Building a Food as Medicine Diet Plan in South Orange, NJ
Most people who come to me already believe food can heal. They have read about it, heard it from a doctor, or felt it after a weekend of eating better and waking up lighter. What they are missing is not the conviction. It is the plan.
That gap between "food is medicine" and "here is what I am eating this week" is exactly where most people stall. This post is about closing that gap. If you are in South Orange or anywhere in Northern NJ and you want to build a food as medicine eating plan you will actually follow, this is where we start.

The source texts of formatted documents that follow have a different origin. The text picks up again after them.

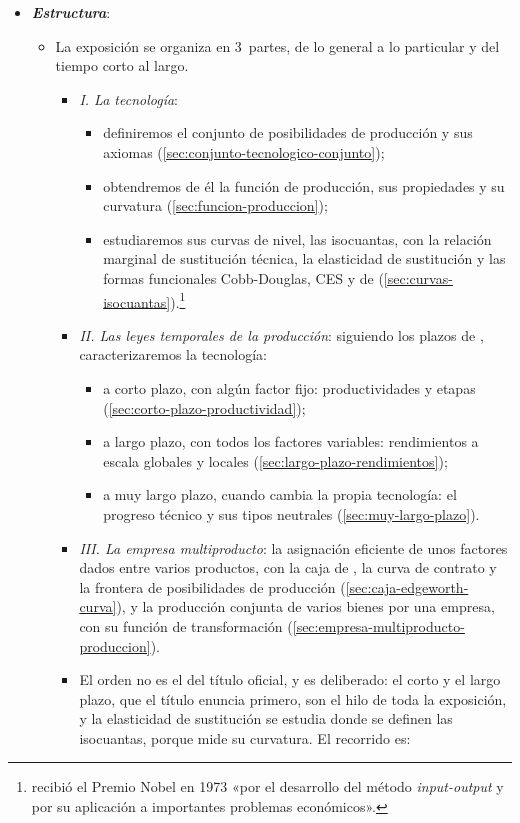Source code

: \documentclass[11pt]{article}
\begin{document}
\begin{itemize}
\item \textbf{\emph{Estructura}}:
  \begin{itemize}
  \item La exposición se organiza en 3~partes, de lo general a lo particular y del tiempo corto al largo.
  \begin{itemize}
  \item \emph{I. La tecnología}:
    \begin{itemize}
    \item definiremos el conjunto de posibilidades de producción y sus axiomas (\ref{sec:conjunto-tecnologico-conjunto});
    \item obtendremos de él la función de producción, sus propiedades y su curvatura (\ref{sec:funcion-produccion});
    \item estudiaremos sus curvas de nivel, las isocuantas, con la relación marginal de sustitución técnica, la elasticidad de sustitución y las formas funcionales Cobb-Douglas, CES y de  (\ref{sec:curvas-isocuantas}).\footnote{ recibió el Premio Nobel en 1973 «por el desarrollo del método \emph{input-output} y por su aplicación a importantes problemas económicos»\nocite{Nobel1973Leontief}.}
    \end{itemize}
  \item \emph{II. Las leyes temporales de la producción}: siguiendo los plazos de , caracterizaremos la tecnología:
    \begin{itemize}
    \item a corto plazo, con algún factor fijo: productividades y etapas (\ref{sec:corto-plazo-productividad});
    \item a largo plazo, con todos los factores variables: rendimientos a escala globales y locales (\ref{sec:largo-plazo-rendimientos});
    \item a muy largo plazo, cuando cambia la propia tecnología: el progreso técnico y sus tipos neutrales (\ref{sec:muy-largo-plazo}).
    \end{itemize}
  \item \emph{III. La empresa multiproducto}: la asignación eficiente de unos factores dados entre varios productos, con la caja de , la curva de contrato y la frontera de posibilidades de producción (\ref{sec:caja-edgeworth-curva}), y la producción conjunta de varios bienes por una empresa, con su función de transformación (\ref{sec:empresa-multiproducto-produccion}).
  \item El orden no es el del título oficial, y es deliberado: el corto y el largo plazo, que el título enuncia primero, son el hilo de toda la exposición, y la elasticidad de sustitución se estudia donde se definen las isocuantas, porque mide su curvatura. El recorrido es:

\end{itemize}
\end{itemize}
\end{itemize}
\end{document}
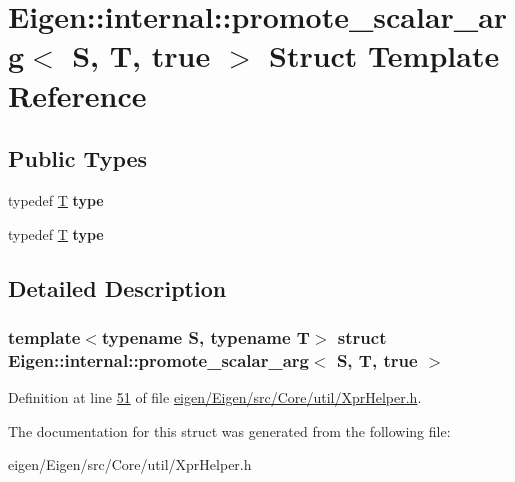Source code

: \hypertarget{struct_eigen_1_1internal_1_1promote__scalar__arg_3_01_s_00_01_t_00_01true_01_4}{}\section{Eigen\+:\+:internal\+:\+:promote\+\_\+scalar\+\_\+arg$<$ S, T, true $>$ Struct Template Reference}
\label{struct_eigen_1_1internal_1_1promote__scalar__arg_3_01_s_00_01_t_00_01true_01_4}
\subsection*{Public Types}
\begin{DoxyCompactItemize}
\item 
\mbox{\label{struct_eigen_1_1internal_1_1promote__scalar__arg_3_01_s_00_01_t_00_01true_01_4_ad735bb85aee92d74e50b13817d834cdb}} 
typedef \hyperlink{group___sparse_core___module}{T} {\bfseries type}
\item 
\mbox{\label{struct_eigen_1_1internal_1_1promote__scalar__arg_3_01_s_00_01_t_00_01true_01_4_ad735bb85aee92d74e50b13817d834cdb}} 
typedef \hyperlink{group___sparse_core___module}{T} {\bfseries type}
\end{DoxyCompactItemize}


\subsection{Detailed Description}
\subsubsection*{template$<$typename S, typename T$>$\newline
struct Eigen\+::internal\+::promote\+\_\+scalar\+\_\+arg$<$ S, T, true $>$}



Definition at line \hyperlink{eigen_2_eigen_2src_2_core_2util_2_xpr_helper_8h_source_l00051}{51} of file \hyperlink{eigen_2_eigen_2src_2_core_2util_2_xpr_helper_8h_source}{eigen/\+Eigen/src/\+Core/util/\+Xpr\+Helper.\+h}.



The documentation for this struct was generated from the following file\+:\begin{DoxyCompactItemize}
\item 
eigen/\+Eigen/src/\+Core/util/\+Xpr\+Helper.\+h\end{DoxyCompactItemize}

Why "Eat Healthy" Is Not a Plan
The problem with general healthy-eating advice is that it skips the most important part: your starting point. Your gut situation is not the same as your neighbor's hormone situation. Your work schedule, your family's dinner preferences, your budget, and what is available at the South Orange farmers market on a Friday morning all shape what a real, workable plan looks like for you.
A food as medicine diet plan is not a list of superfoods. It is a system built around you, your body, and your daily life. Here is the five-step framework I walk my clients through.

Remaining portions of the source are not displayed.